Inclusivism, Arminianism and Liberalism

Inclusivism, Arminianism and Liberalism January 14, 2011

When someone drags out the tired, old canard that Arminianism leads to liberalism in theology I know he (or she) knows little about theology.  The same is true when someone classifies inclusivism as “liberal.”

Let’s define “liberal theology.”  Far too many people use it to mean any theology with which they disagree.  For example, open theism has been called “liberal.”  What’s “liberal” about it?  (Except perhaps in one meaning of “liberal” as open-minded, but that’s not what the critics mean.)  It’s not rooted in liberal thinking; it’s rooted in biblical interpretation.  Call it heretical, if you insist (that’s another argument), but calling it “liberal” is simply ignorant.  All the leading open theists believe strongly in the supernatural and base their claims on the Bible.

Let’s get back to some serious defining and using of terms so that they are more than just snarl words meant to evoke negative emotions. 

According to Claude Welch, well-known and highly regarded authority on nineteenth century theology, liberal theology is “maximal accommodation to the claims of modernity.”  Contemporary expert on liberal theology, Gary Dorrien (author of a three volume history of American liberal religion) defines it as refusal to recognize any authority outside the self.

Neither evangelical Arminianism nor evangelical inclusivism fits these definitions.  Classical, historical Arminianism has always insisted, with Arminius and Wesley, on prima scriptura–Scripture above tradition, culture or experience.  (Reason is simply a tool of interpretation and has never been treated by Arminians as a source of theology.) 

What about inclusivism?  Is it “liberal” theologically?  Well, if so, lots of Reformed thinkers have been and are liberal.  Inclusivism is NOT unique to Arminians and many Arminians are not inclusivists.  These are separable issues.  Only weak, untrained minds can’t tell the difference.

Was C. S. Lewis, a notorious inclusivist (said tongue-in-cheek), a liberal theologically?  Such a claim would be nonsense and should be laughed out of the room.  I remember one journalist some years ago labeling him an “Anglican fundamentalist!”  Both claims are idiotic.

Now, does classical, historical Arminianism necessarily lead to inclusivism?  No.  There is no necessary connection–any more than classical, historical Calvinism leads to hyper-Calvinism or fatalism….Schleiermacher’s liberal reconstruction of Christianity.  (Schleiermacher was a Reformed theologian who held on tightly to his belief in God as the all-determining reality.)

How does Arminianism lead to theological liberalism?  One answer I’ve heard is based on history–that allegedly most liberals were Arminians first.  I can’t tell you how many times I’ve heard Calvinists claim that early Unitarians and liberals were Arminians first.  For example, many Unitarian churches in New England were General Baptist churches that switched.  (But the majority were Congregational churches rooted in Puritan Calvinism.)

What these people (who make this historical argument) overlook (conveniently!) is that most 18th and 19th century theological liberals were first Calvinists!  They were Puritans who couldn’t stomach it any more and switched directly to Unitarianism or liberal theology–skipping right over any alternative option.  An example is 19th century father of American liberal theology Horace Bushnell who went through a skeptical phase in reaction to the strict Calvinism of his Congregational upbringing and then became liberal.  He never even toyed with Arminianism.

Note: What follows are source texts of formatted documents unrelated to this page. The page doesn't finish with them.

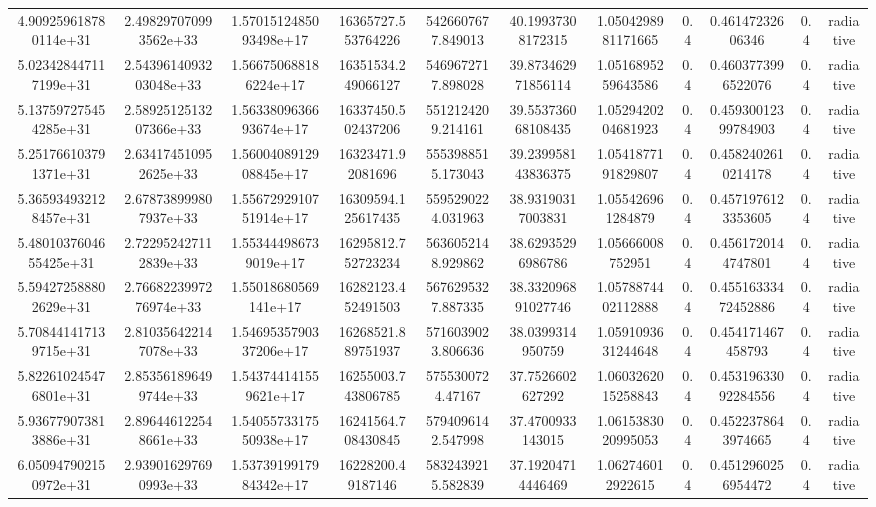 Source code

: \begin{table}
\begin{tabular}{ccccccccccc}
4.909259618780114e+31 & 2.498297070993562e+33 & 1.5701512485093498e+17 & 16365727.553764226 & 5426607677.849013 & 40.19937308172315 & 1.0504298981171665 & 0.4 & 0.46147232606346 & 0.4 & radiative \\
5.023428447117199e+31 & 2.5439614093203048e+33 & 1.566750688186224e+17 & 16351534.249066127 & 5469672717.898028 & 39.873462971856114 & 1.0516895259643586 & 0.4 & 0.4603773996522076 & 0.4 & radiative \\
5.137597275454285e+31 & 2.5892512513207366e+33 & 1.5633809636693674e+17 & 16337450.502437206 & 5512124209.214161 & 39.553736068108435 & 1.0529420204681923 & 0.4 & 0.45930012399784903 & 0.4 & radiative \\
5.251766103791371e+31 & 2.634174510952625e+33 & 1.5600408912908845e+17 & 16323471.92081696 & 5553988515.173043 & 39.239958143836375 & 1.0541877191829807 & 0.4 & 0.4582402610214178 & 0.4 & radiative \\
5.365934932128457e+31 & 2.678738999807937e+33 & 1.5567292910751914e+17 & 16309594.125617435 & 5595290224.031963 & 38.93190317003831 & 1.055426961284879 & 0.4 & 0.4571976123353605 & 0.4 & radiative \\
5.4801037604655425e+31 & 2.722952427112839e+33 & 1.553444986739019e+17 & 16295812.752723234 & 5636052148.929862 & 38.62935296986786 & 1.05666008752951 & 0.4 & 0.4561720144747801 & 0.4 & radiative \\
5.594272588802629e+31 & 2.7668223997276974e+33 & 1.55018680569141e+17 & 16282123.452491503 & 5676295327.887335 & 38.332096891027746 & 1.0578874402112888 & 0.4 & 0.45516333472452886 & 0.4 & radiative \\
5.708441417139715e+31 & 2.810356422147078e+33 & 1.5469535790337206e+17 & 16268521.889751937 & 5716039023.806636 & 38.0399314950759 & 1.0591093631244648 & 0.4 & 0.454171467458793 & 0.4 & radiative \\
5.822610245476801e+31 & 2.853561896499744e+33 & 1.543744141559621e+17 & 16255003.743806785 & 5755300724.47167 & 37.7526602627292 & 1.0603262015258843 & 0.4 & 0.45319633092284556 & 0.4 & radiative \\
5.936779073813886e+31 & 2.896446122548661e+33 & 1.5405573317550938e+17 & 16241564.708430845 & 5794096142.547998 & 37.4700933143015 & 1.0615383020995053 & 0.4 & 0.4522378643974665 & 0.4 & radiative \\
6.050947902150972e+31 & 2.939016297690993e+33 & 1.5373919917984342e+17 & 16228200.49187146 & 5832439215.582839 & 37.19204714446469 & 1.062746012922615 & 0.4 & 0.4512960256954472 & 0.4 & radiative \\

\end{tabular}
\end{table}

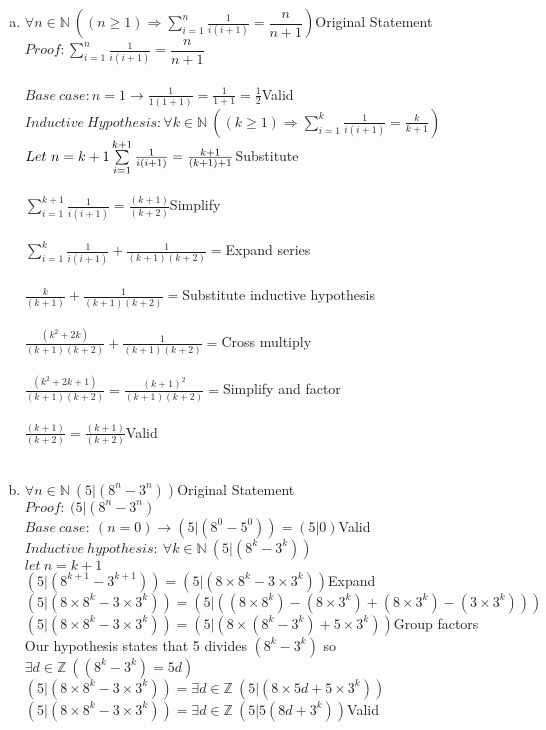 \documentclass[11pt,letterpaper]{article}
\begin{document}
\clearpage

\begin{enumerate}[(a)]
\item
$\forall n\in\mathbb{N}~((n\geq 1)\Rightarrow\sum\limits_{i=1}^n\frac{1}{i(i+1)} = \dfrac{n}{n+1})$\hfill Original Statement\\
$Proof: \sum\limits_{i=1}^n\frac{1}{i(i+1)} = \dfrac{n}{n+1} $\\
\\
$Base~case:n=1\rightarrow\frac{1}{1(1+1)}=\frac{1}{1+1} = \frac{1}{2}$\hfill Valid\\
$Inductive~ Hypothesis: \forall k\in\mathbb{N}~((k\geq 1)\Rightarrow\sum\limits_{i=1}^k\frac{1}{i(i+1)} = \frac{k}{k+1})$\\
$Let~ n=k+1\\
\\
\sum\limits_{i=1}^{k+1}\frac{1}{i(i+1)} = \frac{k+1}{(k+1)+1}$\hfill Substitute\\
\\
$\sum\limits_{i=1}^{k+1}\frac{1}{i(i+1)} = \frac{(k+1)}{(k+2)}$\hfill Simplify\\
\\
$\sum\limits_{i=1}^{k}\frac{1}{i(i+1)} + \frac{1}{(k+1)(k+2)}= $\hfill Expand series\\
\\
$\frac{k}{(k+1)} + \frac{1}{(k+1)(k+2)}= $\hfill Substitute inductive hypothesis\\
\\
$\frac{(k^2+2k)}{(k+1)(k+2)} + \frac{1}{(k+1)(k+2)}= $\hfill Cross multiply\\
\\
$\frac{(k^2+2k + 1)}{(k+1)(k+2)} = \frac{(k+1)^2}{(k+1)(k+2)}=$\hfill Simplify and factor\\
\\
$\frac{(k+1)}{(k+2)} =\frac{(k+1)}{(k+2)}$\hfill Valid\\
\\
\item
$\forall n\in\mathbb{N}~(5|(8^n - 3^n))$\hfill Original Statement\\
$Proof: ~(5|(8^n - 3^n)$\\
$Base~case:~(n=0)\rightarrow(5|(8^0-5^0))= (5|0)$\hfill Valid\\
$Inductive~hypothesis:~\forall k\in\mathbb{N}~(5|(8^k - 3^k))$\\
$let ~n =k+1$\\
$(5|(8^{k+1} - 3^{k+1}))= (5|(8\times 8^{k} - 3\times 3^{k}))$\hfill Expand\\
$(5|(8\times 8^{k} - 3\times 3^{k}))= (5|((8\times 8^{k}) - (8\times 3^{k}) +(8\times 3^{k})- (3\times 3^{k})))$\\
$(5|(8\times 8^{k} - 3\times 3^{k}))= (5|(8\times (8^k -3^{k}) +5\times 3^{k}))$\hfill Group factors\\
Our hypothesis states that 5 divides $(8^k - 3^k)$ so $\exists d\in\mathbb{Z}~((8^k-3^k)=5d)$\\
$(5|(8\times 8^{k} - 3\times 3^{k}))= \exists d\in\mathbb{Z}~(5|(8\times 5d +5\times 3^{k}))$\\
$(5|(8\times 8^{k} - 3\times 3^{k}))= \exists d\in\mathbb{Z}~(5|5(8d + 3^{k}))$\hfill Valid\\


\end{enumerate}
\end{document}
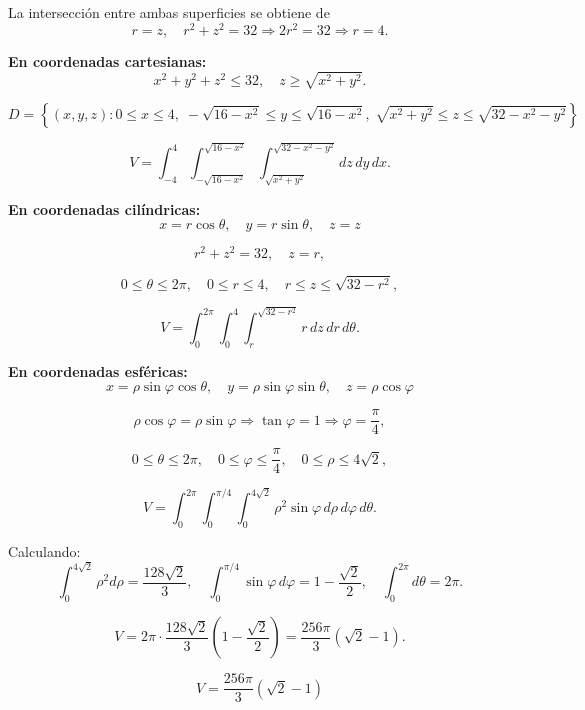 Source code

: La intersección entre  ambas superficies se obtiene de
\[
r=z, \quad r^2+z^2=32 \Rightarrow 2r^2=32 \Rightarrow r=4.
\]

\textbf{En coordenadas cartesianas:}
\[
x^2+y^2+z^2 \le 32, \quad z \ge \sqrt{x^2+y^2}.
\]

\[
D=\left\{(x,y,z):
0\le x\le 4,\;
-\sqrt{16-x^2}\le y\le \sqrt{16-x^2},\;
\sqrt{x^2+y^2}\le z\le \sqrt{32-x^2-y^2}
\right\}
\]

\[
V=\int_{-4}^{4}
\int_{-\sqrt{16-x^2}}^{\sqrt{16-x^2}}
\int_{\sqrt{x^2+y^2}}^{\sqrt{32-x^2-y^2}}
dz\,dy\,dx.
\]

\bigskip

\textbf{En coordenadas cilíndricas:}
\[
x = r\cos\theta, \quad y = r\sin\theta, \quad z = z
\]

\[
r^2+z^2=32, \quad z=r,
\]

\[
0\le\theta\le2\pi,\quad 0\le r\le4,\quad r\le z\le\sqrt{32-r^2},
\]

\[
V=\int_0^{2\pi}\int_0^4\int_r^{\sqrt{32-r^2}} r\,dz\,dr\,d\theta.
\]

\bigskip

\textbf{En coordenadas esféricas:}
\[
x=\rho\sin\varphi\cos\theta,\quad
y=\rho\sin\varphi\sin\theta,\quad
z=\rho\cos\varphi
\]

\[
\rho\cos\varphi=\rho\sin\varphi \Rightarrow \tan\varphi=1 \Rightarrow \varphi=\frac{\pi}{4},
\]

\[
0\le\theta\le2\pi,\quad 0\le\varphi\le\frac{\pi}{4},\quad 0\le\rho\le4\sqrt{2},
\]

\[
V=\int_0^{2\pi}\int_0^{\pi/4}\int_0^{4\sqrt{2}}\rho^2\sin\varphi\,d\rho\,d\varphi\,d\theta.
\]

\bigskip

Calculando:
\[
\int_0^{4\sqrt{2}}\rho^2 d\rho=\frac{128\sqrt{2}}{3}, \quad
\int_0^{\pi/4}\sin\varphi\,d\varphi=1-\frac{\sqrt{2}}{2}, \quad
\int_0^{2\pi}d\theta=2\pi.
\]

\[
V=2\pi\cdot\frac{128\sqrt{2}}{3}\left(1-\frac{\sqrt{2}}{2}\right)
=\frac{256\pi}{3}(\sqrt{2}-1).
\]

\[
\boxed{V=\frac{256\pi}{3}(\sqrt{2}-1)}
\]
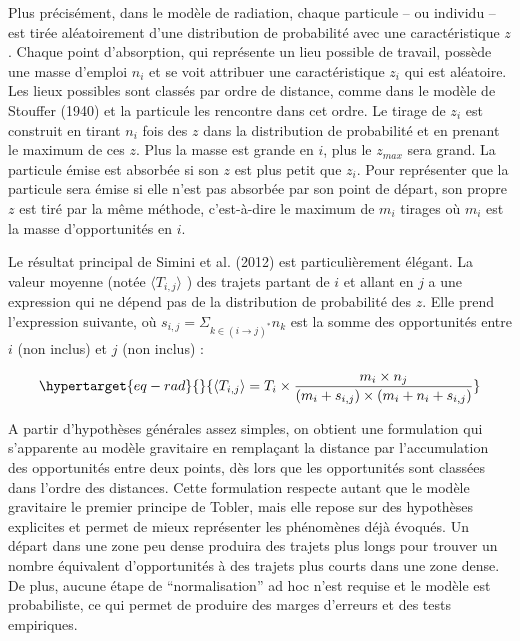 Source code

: \documentclass[
  10pt,
  a4paper,
  numbers=noendperiod,
  DIV=9]{scrreprt}
\begin{document}
Plus précisément, dans le modèle de radiation, chaque particule -- ou
individu -- est tirée aléatoirement d'une distribution de probabilité
avec une caractéristique \(z\). Chaque point d'absorption, qui
représente un lieu possible de travail, possède une masse d'emploi
\(n_i\) et se voit attribuer une caractéristique \(z_i\) qui est
aléatoire. Les lieux possibles sont classés par ordre de distance, comme
dans le modèle de Stouffer (1940) et la particule les rencontre dans cet
ordre. Le tirage de \(z_i\) est construit en tirant \(n_i\) fois des
\(z\) dans la distribution de probabilité et en prenant le maximum de
ces \(z\). Plus la masse est grande en \(i\), plus le \(z_{max}\) sera
grand. La particule émise est absorbée si son \(z\) est plus petit que
\(z_i\). Pour représenter que la particule sera émise si elle n'est pas
absorbée par son point de départ, son propre \(z\) est tiré par la même
méthode, c'est-à-dire le maximum de \(m_i\) tirages où \(m_i\) est la
masse d'opportunités en \(i\).

Le résultat principal de Simini et al. (2012) est particulièrement
élégant. La valeur moyenne (notée \(\langle T_{i,j}\rangle\) ) des
trajets partant de \(i\) et allant en \(j\) a une expression qui ne
dépend pas de la distribution de probabilité des \(z\). Elle prend
l'expression suivante, où
\(s_{i,j}=\Sigma_{k \in (i \rightarrow j)^*} n_k\) est la somme des
opportunités entre \(i\) (non inclus) et \(j\) (non inclus) :

\begin{equation}\protect\hypertarget{eq-rad}{}{
\langle T_{i,j}\rangle = T_i \times \frac {m_i \times n_j}{(m_i + s_{i,j}) \times (m_i + n_i +s_{i,j})}
}\label{eq-rad}\end{equation}

A partir d'hypothèses générales assez simples, on obtient une
formulation qui s'apparente au modèle gravitaire en remplaçant la
distance par l'accumulation des opportunités entre deux points, dès lors
que les opportunités sont classées dans l'ordre des distances. Cette
formulation respecte autant que le modèle gravitaire le premier principe
de Tobler, mais elle repose sur des hypothèses explicites et permet de
mieux représenter les phénomènes déjà évoqués. Un départ dans une zone
peu dense produira des trajets plus longs pour trouver un nombre
équivalent d'opportunités à des trajets plus courts dans une zone dense.
De plus, aucune étape de ``normalisation'' ad hoc n'est requise et le
modèle est probabiliste, ce qui permet de produire des marges d'erreurs
et des tests empiriques.
\end{document}
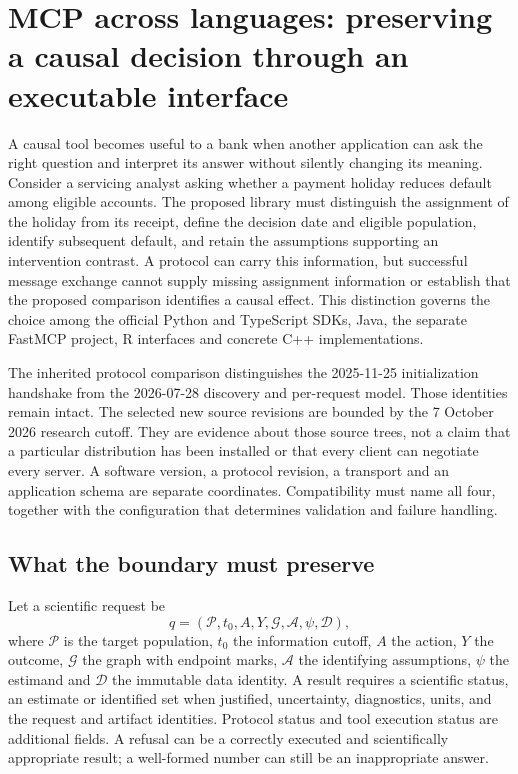 \section{MCP across languages: preserving a causal decision through an executable interface}
\label{sec:exec24-mcp-reuse}

A causal tool becomes useful to a bank when another application can ask the
right question and interpret its answer without silently changing its meaning.
Consider a servicing analyst asking whether a payment holiday reduces default
among eligible accounts. The proposed library must distinguish the assignment
of the holiday from its receipt, define the decision date and eligible
population, identify subsequent default, and retain the assumptions supporting
an intervention contrast. A protocol can carry this information, but successful
message exchange cannot supply missing assignment information or establish that
the proposed comparison identifies a causal effect. This distinction governs
the choice among the official Python and TypeScript SDKs, Java, the separate
FastMCP project, R interfaces and concrete C++ implementations.
\citep{exec24_mcp_contracts}

The inherited protocol comparison distinguishes the 2025-11-25 initialization
handshake from the 2026-07-28 discovery and per-request model. Those identities
remain intact. The selected new source revisions are bounded by the 7 October
2026 research cutoff. They are evidence about those source trees, not a claim
that a particular distribution has been installed or that every client can
negotiate every server. A software version, a protocol revision, a transport
and an application schema are separate coordinates. Compatibility must name
all four, together with the configuration that determines validation and
failure handling.~\citep{v12_mcp_legacy_lifecycle,v12_mcp_basic,
v12_mcp_versioning,exec24_mcp_contracts}

\subsection{What the boundary must preserve}

Let a scientific request be
\[
 q=(\mathcal P,t_0,A,Y,\mathcal G,\mathcal A,\psi,\mathcal D),
\]
where $\mathcal P$ is the target population, $t_0$ the information cutoff,
$A$ the action, $Y$ the outcome, $\mathcal G$ the graph with endpoint marks,
$\mathcal A$ the identifying assumptions, $\psi$ the estimand and $\mathcal D$
the immutable data identity. A result requires a scientific status, an
estimate or identified set when justified, uncertainty, diagnostics, units,
and the request and artifact identities. Protocol status and tool execution
status are additional fields. A refusal can be a correctly executed and
scientifically appropriate result; a well-formed number can still be an
inappropriate answer.~\citep{exec24_mcp_contracts}

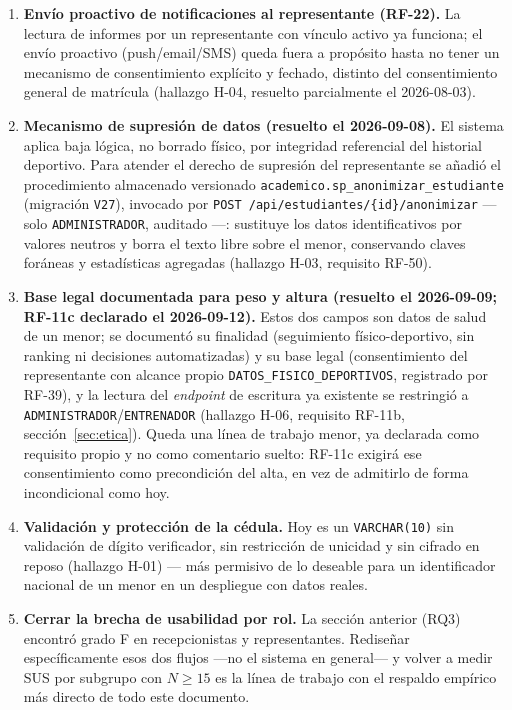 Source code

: \documentclass[11pt,a4paper]{article}
\begin{document}
\begin{enumerate}[leftmargin=*]
  \item \textbf{Envío proactivo de notificaciones al representante
    (RF-22).} La lectura de informes por un representante con vínculo
    activo ya funciona; el envío proactivo (push/email/SMS) queda fuera a
    propósito hasta no tener un mecanismo de consentimiento explícito y
    fechado, distinto del consentimiento general de matrícula (hallazgo
    H-04, resuelto parcialmente el 2026-08-03).
  \item \textbf{Mecanismo de supresión de datos (resuelto el 2026-09-08).}
    El sistema aplica baja lógica, no borrado físico, por integridad
    referencial del historial deportivo. Para atender el derecho de
    supresión del representante se añadió el procedimiento almacenado
    versionado \texttt{academico.sp\_anonimizar\_estudiante} (migración
    \texttt{V27}), invocado por \texttt{POST /api/estudiantes/\{id\}/anonimizar}
    — solo \texttt{ADMINISTRADOR}, auditado —: sustituye los datos
    identificativos por valores neutros y borra el texto libre sobre el
    menor, conservando claves foráneas y estadísticas agregadas
    (hallazgo H-03, requisito RF-50).
  \item \textbf{Base legal documentada para peso y altura (resuelto el
    2026-09-09; RF-11c declarado el 2026-09-12).} Estos dos campos son
    datos de salud de un menor; se documentó su finalidad (seguimiento
    físico-deportivo, sin ranking ni decisiones automatizadas) y su base
    legal (consentimiento del representante con alcance propio
    \texttt{DATOS\_FISICO\_DEPORTIVOS}, registrado por RF-39), y la
    lectura del \emph{endpoint} de escritura ya existente se restringió a
    \texttt{ADMINISTRADOR}/\texttt{ENTRENADOR} (hallazgo H-06, requisito
    RF-11b, sección~\ref{sec:etica}). Queda una línea de trabajo menor,
    ya declarada como requisito propio y no como comentario suelto: RF-11c
    exigirá ese consentimiento como precondición del alta, en vez de
    admitirlo de forma incondicional como hoy.
  \item \textbf{Validación y protección de la cédula.} Hoy es un
    \texttt{VARCHAR(10)} sin validación de dígito verificador, sin
    restricción de unicidad y sin cifrado en reposo (hallazgo H-01) — más
    permisivo de lo deseable para un identificador nacional de un menor en
    un despliegue con datos reales.
  \item \textbf{Cerrar la brecha de usabilidad por rol.} La sección
    anterior (RQ3) encontró grado F en recepcionistas y representantes.
    Rediseñar específicamente esos dos flujos —no el sistema en general— y
    volver a medir SUS por subgrupo con $N \geq 15$ es la línea de trabajo
    con el respaldo empírico más directo de todo este documento.
\end{enumerate}
\end{document}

My own opinion is that, historically speaking, strict Calvinism is more likely to lead to liberalism in theology than is Arminianism.  It did that historically in as many, if not more, cases than Arminianism.

So, then, what’s “liberal” about classical, historical Arminianism?  The common calumny from Calvinists is that it is “man-centered.”  I’ve already debunked that here in an earlier post. 

To those who claim Arminianism leads to liberal theology I point to the numerous strongly conservative Arminian denominations and ask “What about them?”  Are they “going liberal?”  The Church of the Nazarene, Pentecostal denominations, other holiness denominations (Wesleyan, Free Methodist, etc.), the General Baptists and Free Will Baptists, on and on and on.  These are far from “liberal” theologically UNLESS you are simply going to play the game of equating Arminianism with liberalism which exposes you as either ignorant or a fraud right away.  That tactic is simply ignorant or fraudulent and people who practice it need to be called out.  (I wish our leading evangelical publications would do that more!)

So let’s stop using “liberal” and “conservative” and “fundamentalist” in these informal ways that really communicate little more than dislike.  If you are going to claim somebody or something is “liberal” theologically, explain why and how that is the case using objective criteria such as Welch’s or Dorrien’s.